From left, Dean Jiajie Zhang, PhD; D. Bradley McWilliams; and UTHealth Houston President Giuseppe Colasurdo, MD, celebrate a $22 million gift from McWilliams to the School of Biomedical Informatics. (Photo by Priscilla Dickson Photography)
From left, Dean Jiajie Zhang, PhD; D. Bradley McWilliams; and UTHealth Houston President Giuseppe Colasurdo, MD, celebrate a $22 million gift from McWilliams to the School of Biomedical Informatics. (Photo by Priscilla Dickson Photography)

D. Bradley “Brad” McWilliams has made a transformational commitment of $22 million to UTHealth Houston School of Biomedical Informatics that will enable the school, one of the largest biomedical informatics programs in the world, to accelerate its mission to reshape the future of medicine and health care through artificial intelligence, data science, and informatics.

In gratitude for the gift, the school is now named D. Bradley McWilliams School of Biomedical Informatics at UTHealth Houston.

“Brad has made an indelible mark on the university as a longtime partner and advocate, and this extraordinary gift reiterates his legacy as a champion of health care innovation,” said Giuseppe N. Colasurdo, MD, president and Alkek-Williams Distinguished Chair at UTHealth Houston. “We are honored that the School of Biomedical Informatics will forever carry his name, and grateful for the possibilities this gift has unlocked.”  

The gift caps the university’s Many Faces. One Mission. campaign, which raised $534.4 million to secure the institution’s future as a top health sciences center. D. Bradley McWilliams School of Biomedical Informatics is the third UTHealth Houston school to be named after receiving a transformational gift during the campaign, joining John P. and Kathrine G. McGovern Medical School and Jane and Robert Cizik School of Nursing.

McWilliams, a Houston business leader, and longtime UTHealth Houston supporter and Development Board member, has a legacy of giving to the Houston community and said he felt that a gift to the school would further community health.

“This gift was a chance to help every school at UTHealth Houston because the School of Biomedical Informatics works with all of them,” McWilliams said. “Artificial intelligence will be a tremendous benefit for advancing health in the long term for all the schools, and they are leading the charge at the School of Biomedical Informatics.”

His gift will support innovative research, faculty, and students to develop technology through data science, artificial intelligence, and machine learning that instantaneously detects, analyzes, and directs treatment to reduce patient morbidity and mortality. The motto of the school is “Transforming Data to Power Human Health.™”

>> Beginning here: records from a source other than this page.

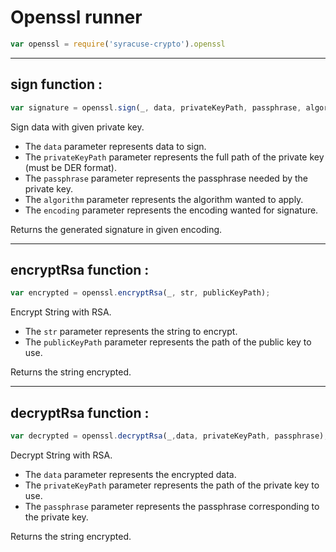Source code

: 
# Openssl runner

```javascript
var openssl = require('syracuse-crypto').openssl  
```

-------------
## sign function :

``` javascript
var signature = openssl.sign(_, data, privateKeyPath, passphrase, algorithm, encoding); 
```

Sign data with given private key.  

* The `data` parameter represents data to sign.  
* The `privateKeyPath` parameter represents the full path of the private key (must be DER format).  
* The `passphrase` parameter represents the passphrase needed by the private key.
* The `algorithm` parameter represents the algorithm wanted to apply.
* The `encoding` parameter represents the encoding wanted for signature.

Returns the generated signature in given encoding.  

-------------
## encryptRsa function :

``` javascript
var encrypted = openssl.encryptRsa(_, str, publicKeyPath);  
```

Encrypt String with RSA.  

* The `str` parameter represents the string to encrypt.  
* The `publicKeyPath` parameter represents the path of the public key to use.

Returns the string encrypted.  

-------------
## decryptRsa function :

``` javascript
var decrypted = openssl.decryptRsa(_,data, privateKeyPath, passphrase);  
```

Decrypt String with RSA.  

* The `data` parameter represents the encrypted data.  
* The `privateKeyPath` parameter represents the path of the private key to use.  
* The `passphrase` parameter represents the passphrase corresponding to the private key.  

Returns the string encrypted.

 “Informatics is rapidly evolving to produce ever greater numbers of increasingly advanced applications for improved patient care, disease prevention, and biomedical discovery,” said Jiajie Zhang, PhD, dean of the school and holder of The Glassell Family Foundation Distinguished Chair in Informatics Excellence. “We are deeply grateful to Brad for empowering our faculty and students to leverage cutting-edge data science and computational tools to accelerate the pace of discovery."

An innovation fund established by the gift will enable the school to jumpstart promising research to quickly obtain the preliminary data needed to compete for larger research funding opportunities, while the endowed D. Bradley McWilliams Research Fund will allow the school to continue this work into perpetuity and remain a leader in artificial intelligence and data science for health care and medical research.

A portion of the gift will support endowed faculty appointments to recruit and retain exceptional leaders in the field. Doctoral scholarships to students in their first year of study and a D. Bradley McWilliams Scholars program will provide much-needed philanthropic student scholarship support.

“His visionary investment will have a significant impact on the school and on health care, and we are deeply grateful for his partnership,” Zhang said.